-------- RECORDS FOR THE TASK

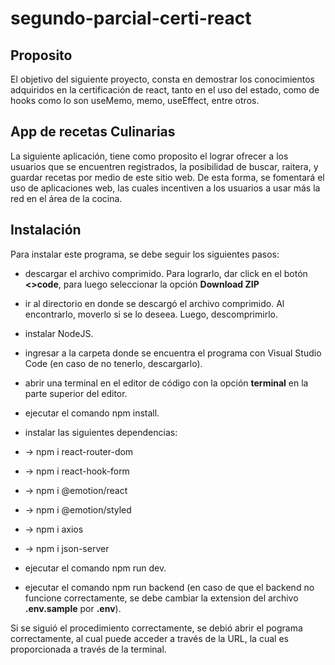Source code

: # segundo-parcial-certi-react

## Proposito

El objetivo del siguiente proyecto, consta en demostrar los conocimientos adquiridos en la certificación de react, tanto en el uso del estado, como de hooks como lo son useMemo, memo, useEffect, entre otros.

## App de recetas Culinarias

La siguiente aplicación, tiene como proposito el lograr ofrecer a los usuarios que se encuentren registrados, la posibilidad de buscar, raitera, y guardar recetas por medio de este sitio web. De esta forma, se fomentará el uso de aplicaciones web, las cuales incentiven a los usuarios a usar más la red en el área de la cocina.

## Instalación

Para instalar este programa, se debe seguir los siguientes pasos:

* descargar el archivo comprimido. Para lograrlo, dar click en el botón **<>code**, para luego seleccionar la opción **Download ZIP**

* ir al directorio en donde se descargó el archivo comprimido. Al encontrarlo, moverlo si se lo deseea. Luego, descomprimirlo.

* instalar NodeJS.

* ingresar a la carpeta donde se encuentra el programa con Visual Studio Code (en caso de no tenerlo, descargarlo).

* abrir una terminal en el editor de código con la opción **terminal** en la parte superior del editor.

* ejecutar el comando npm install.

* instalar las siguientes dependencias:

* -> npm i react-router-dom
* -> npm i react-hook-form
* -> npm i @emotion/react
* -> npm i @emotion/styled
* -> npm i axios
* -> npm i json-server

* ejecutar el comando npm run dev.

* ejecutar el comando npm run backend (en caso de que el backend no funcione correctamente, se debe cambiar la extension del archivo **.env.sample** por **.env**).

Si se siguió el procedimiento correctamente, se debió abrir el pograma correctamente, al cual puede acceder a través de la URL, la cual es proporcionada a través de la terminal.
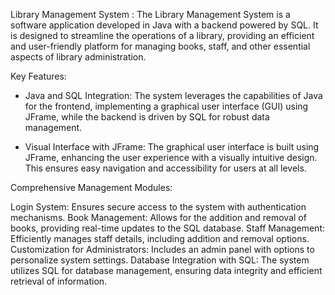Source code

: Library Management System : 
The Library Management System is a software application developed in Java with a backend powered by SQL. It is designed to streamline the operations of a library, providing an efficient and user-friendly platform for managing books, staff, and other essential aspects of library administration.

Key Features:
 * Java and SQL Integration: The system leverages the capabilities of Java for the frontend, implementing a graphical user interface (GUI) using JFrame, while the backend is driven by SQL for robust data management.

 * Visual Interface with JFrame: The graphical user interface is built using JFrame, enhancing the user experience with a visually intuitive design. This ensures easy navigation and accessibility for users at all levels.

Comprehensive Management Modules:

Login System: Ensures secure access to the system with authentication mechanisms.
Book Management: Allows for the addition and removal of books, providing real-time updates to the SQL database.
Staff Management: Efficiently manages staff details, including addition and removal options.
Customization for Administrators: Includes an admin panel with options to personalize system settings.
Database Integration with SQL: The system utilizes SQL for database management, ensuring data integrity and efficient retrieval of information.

----------------
-------- RECORDS FOR THE TASK

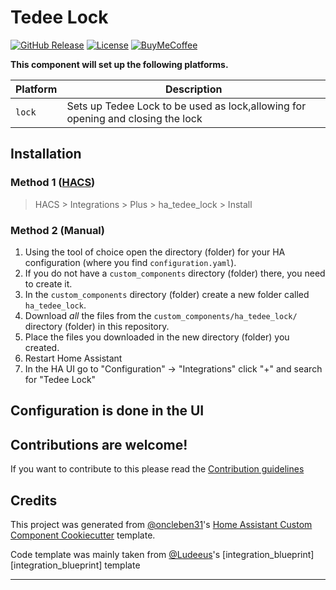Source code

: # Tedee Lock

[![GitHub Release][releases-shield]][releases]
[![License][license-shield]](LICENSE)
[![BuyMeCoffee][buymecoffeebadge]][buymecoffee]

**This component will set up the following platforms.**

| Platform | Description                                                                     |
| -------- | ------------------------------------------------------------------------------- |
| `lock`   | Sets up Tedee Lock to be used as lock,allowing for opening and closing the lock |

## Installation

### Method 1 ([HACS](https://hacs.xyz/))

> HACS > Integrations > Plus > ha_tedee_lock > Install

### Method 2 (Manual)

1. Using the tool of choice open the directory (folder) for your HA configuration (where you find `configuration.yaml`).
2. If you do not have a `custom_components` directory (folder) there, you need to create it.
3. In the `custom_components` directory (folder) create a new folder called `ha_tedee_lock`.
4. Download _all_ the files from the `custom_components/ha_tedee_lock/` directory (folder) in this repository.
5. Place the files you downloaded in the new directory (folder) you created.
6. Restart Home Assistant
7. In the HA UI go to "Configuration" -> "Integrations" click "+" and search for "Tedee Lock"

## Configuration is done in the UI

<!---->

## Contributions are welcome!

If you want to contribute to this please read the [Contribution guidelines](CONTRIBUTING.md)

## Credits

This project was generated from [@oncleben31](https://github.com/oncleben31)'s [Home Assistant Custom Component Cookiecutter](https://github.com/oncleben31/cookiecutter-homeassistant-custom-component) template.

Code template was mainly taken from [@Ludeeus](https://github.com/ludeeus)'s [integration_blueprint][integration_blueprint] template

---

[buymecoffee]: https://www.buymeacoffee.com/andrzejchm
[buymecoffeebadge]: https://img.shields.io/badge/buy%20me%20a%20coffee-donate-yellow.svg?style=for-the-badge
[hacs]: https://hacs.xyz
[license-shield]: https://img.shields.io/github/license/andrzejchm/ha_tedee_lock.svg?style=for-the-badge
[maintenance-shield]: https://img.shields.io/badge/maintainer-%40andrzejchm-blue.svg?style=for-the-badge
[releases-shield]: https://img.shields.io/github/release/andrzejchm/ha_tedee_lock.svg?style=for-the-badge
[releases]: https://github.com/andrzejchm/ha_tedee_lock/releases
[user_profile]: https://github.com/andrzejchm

----------------

• [WHAT IS NEEDED]: Your answer should consist of the lines from the line with "directory (folder) create" to the line with "[buymecoffee]: https://www.buymeacoffee.com/andrzejchm" above, repeated exactly, both ends included.

• [SOLUTION TO THE EXERCISE]:
3. In the `custom_components` directory (folder) create a new folder called `ha_tedee_lock`.
4. Download _all_ the files from the `custom_components/ha_tedee_lock/` directory (folder) in this repository.
5. Place the files you downloaded in the new directory (folder) you created.
6. Restart Home Assistant
7. In the HA UI go to "Configuration" -> "Integrations" click "+" and search for "Tedee Lock"

## Configuration is done in the UI

<!---->

## Contributions are welcome!

If you want to contribute to this please read the [Contribution guidelines](CONTRIBUTING.md)

## Credits

This project was generated from [@oncleben31](https://github.com/oncleben31)'s [Home Assistant Custom Component Cookiecutter](https://github.com/oncleben31/cookiecutter-homeassistant-custom-component) template.

Code template was mainly taken from [@Ludeeus](https://github.com/ludeeus)'s [integration_blueprint][integration_blueprint] template

---

[buymecoffee]: https://www.buymeacoffee.com/andrzejchm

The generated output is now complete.